Mercury-binding proteins from the marine mussel, Mytilus edulis.

Abstract

The marine mussel, Mytilus edulis, possesses low molecular weight, metal-binding proteins which can be induced by and, in turn, bind mercury when individuals are exposed to low, but elevated concentrations of mercury as HgCl2. Induction of the proteins by exposure of mussels to copper, cadmium, or mercury is associated with enhanced tolerance to mercury toxicity. Mercury-binding proteins isolated from gills of mussels occur as two molecular weight variants of about 20-25 and 10-12 kdaltons, respectively, on Sephadex G-75. These have been designated as HgBP20 and HgBP10 following the nomenclature used for cadmium-binding proteins. HgBP20 represents the primary mercury-binding species. These exist as dimers which can be dissociated into subunits by treatment with 1% 2-mercaptoethanol.
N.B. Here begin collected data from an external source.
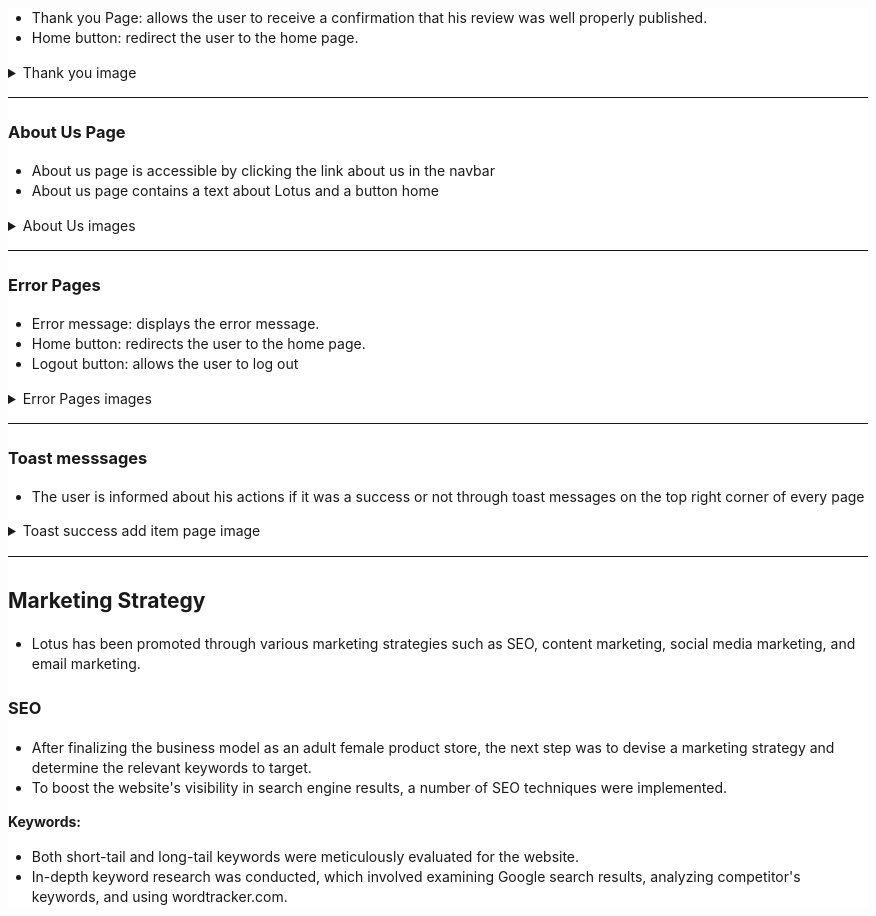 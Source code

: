 - Thank you Page: allows the user to receive a confirmation that his review was well properly published.
- Home button: redirect the user to the home page.


<details><summary>Thank you image</summary></details>

---

### About Us Page

- About us page is accessible by clicking the link about us in the navbar
- About us page contains a text about Lotus and a button home


<details><summary>About Us images</summary></details>

---

### Error Pages

- Error message: displays the error message.
- Home button: redirects the user to the home page.
- Logout button: allows the user to log out 

<details><summary>Error Pages images</summary></details>

---

### Toast messsages

- The user is informed about his actions if it was a success or not through toast messages on the top right corner of every page

<details><summary>Toast success add item page image</summary></details>

---

## Marketing Strategy

- Lotus has been promoted through various marketing strategies such as SEO, content marketing, social media marketing, and email marketing. 


### SEO

- After finalizing the business model as an adult female product store, the next step was to devise a marketing strategy and determine the relevant keywords to target. 
- To boost the website's visibility in search engine results, a number of SEO techniques were implemented.

**Keywords:** 

- Both short-tail and long-tail keywords were meticulously evaluated for the website. 
- In-depth keyword research was conducted, which involved examining Google search results, analyzing competitor's keywords, and using wordtracker.com.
Further purification of HgBP20 by DEAE-cellulose ion-exchange chromatography resulted in the resolution of three major mercury-binding protein peaks; analysis of two of these showed that both had similar amino acid compositions with 26% half-cystine, 16% glycine, and very low levels of the aromatic amino acids phenylalanine and tyrosine (0.3-0.5%), histidine (0.4%), methionine (about 0.5%), and leucine (about 1%). These are similar to the compositions of proteins reported as mussel thioneins by others. Separation of HgBP20 by anion-exchange high-performance liquid chromatography resulted in the resolution of six peaks, indicating a more complex situation than was evident from DEAE-cellulose separations. Although not completely purified, these also contain cysteine- and glycine-rich proteins.